GOAL OF THE EXERCISE: Return exactly the lines that run from the one with "Looking to use" to the last line of the entries below, both included, and nothing else.
☆ ☆ ☆
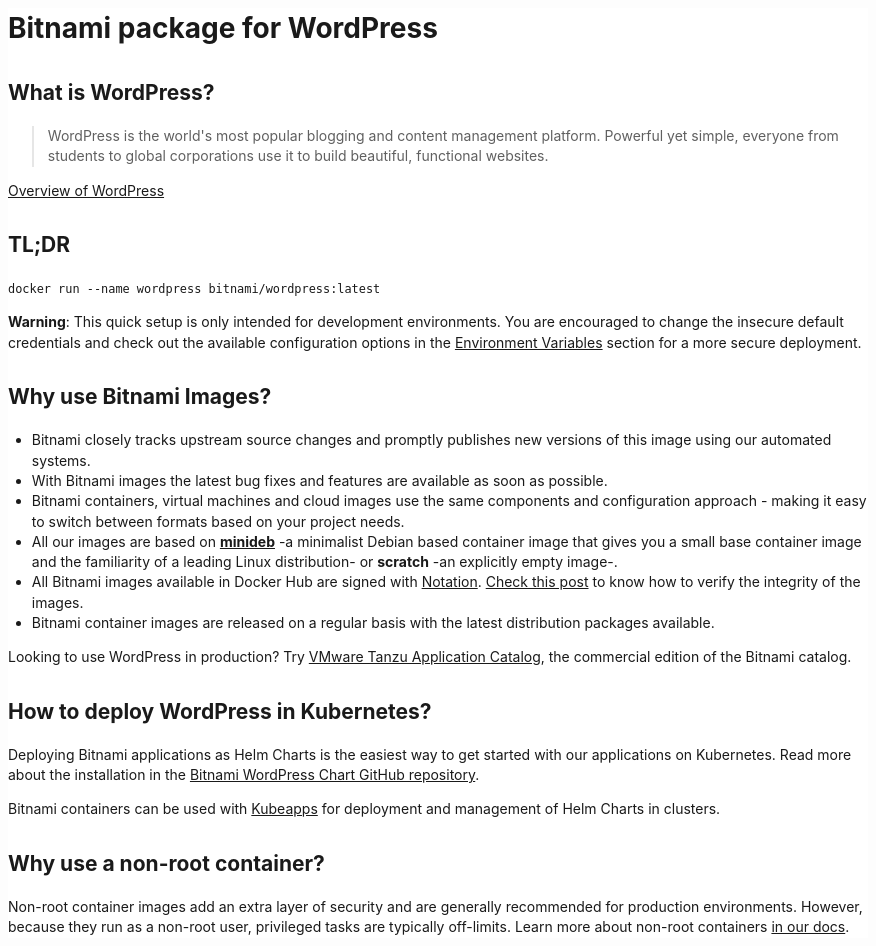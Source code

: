 # Bitnami package for WordPress

## What is WordPress?

> WordPress is the world's most popular blogging and content management platform. Powerful yet simple, everyone from students to global corporations use it to build beautiful, functional websites.

[Overview of WordPress](http://www.wordpress.org)

## TL;DR

```console
docker run --name wordpress bitnami/wordpress:latest
```

**Warning**: This quick setup is only intended for development environments. You are encouraged to change the insecure default credentials and check out the available configuration options in the [Environment Variables](#environment-variables) section for a more secure deployment.

## Why use Bitnami Images?

* Bitnami closely tracks upstream source changes and promptly publishes new versions of this image using our automated systems.
* With Bitnami images the latest bug fixes and features are available as soon as possible.
* Bitnami containers, virtual machines and cloud images use the same components and configuration approach - making it easy to switch between formats based on your project needs.
* All our images are based on [**minideb**](https://github.com/bitnami/minideb) -a minimalist Debian based container image that gives you a small base container image and the familiarity of a leading Linux distribution- or **scratch** -an explicitly empty image-.
* All Bitnami images available in Docker Hub are signed with [Notation](https://notaryproject.dev/). [Check this post](https://blog.bitnami.com/2024/03/bitnami-packaged-containers-and-helm.html) to know how to verify the integrity of the images.
* Bitnami container images are released on a regular basis with the latest distribution packages available.

Looking to use WordPress in production? Try [VMware Tanzu Application Catalog](https://bitnami.com/enterprise), the commercial edition of the Bitnami catalog.

## How to deploy WordPress in Kubernetes?

Deploying Bitnami applications as Helm Charts is the easiest way to get started with our applications on Kubernetes. Read more about the installation in the [Bitnami WordPress Chart GitHub repository](https://github.com/bitnami/charts/tree/master/bitnami/wordpress).

Bitnami containers can be used with [Kubeapps](https://kubeapps.dev/) for deployment and management of Helm Charts in clusters.

## Why use a non-root container?

Non-root container images add an extra layer of security and are generally recommended for production environments. However, because they run as a non-root user, privileged tasks are typically off-limits. Learn more about non-root containers [in our docs](https://techdocs.broadcom.com/us/en/vmware-tanzu/application-catalog/tanzu-application-catalog/services/tac-doc/apps-tutorials-work-with-non-root-containers-index.html).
☆ ☆ ☆
SOLUTION TO THIS PROBLEM:
Looking to use WordPress in production? Try [VMware Tanzu Application Catalog](https://bitnami.com/enterprise), the commercial edition of the Bitnami catalog.

## How to deploy WordPress in Kubernetes?

Deploying Bitnami applications as Helm Charts is the easiest way to get started with our applications on Kubernetes. Read more about the installation in the [Bitnami WordPress Chart GitHub repository](https://github.com/bitnami/charts/tree/master/bitnami/wordpress).

Bitnami containers can be used with [Kubeapps](https://kubeapps.dev/) for deployment and management of Helm Charts in clusters.

## Why use a non-root container?

Non-root container images add an extra layer of security and are generally recommended for production environments. However, because they run as a non-root user, privileged tasks are typically off-limits. Learn more about non-root containers [in our docs](https://techdocs.broadcom.com/us/en/vmware-tanzu/application-catalog/tanzu-application-catalog/services/tac-doc/apps-tutorials-work-with-non-root-containers-index.html).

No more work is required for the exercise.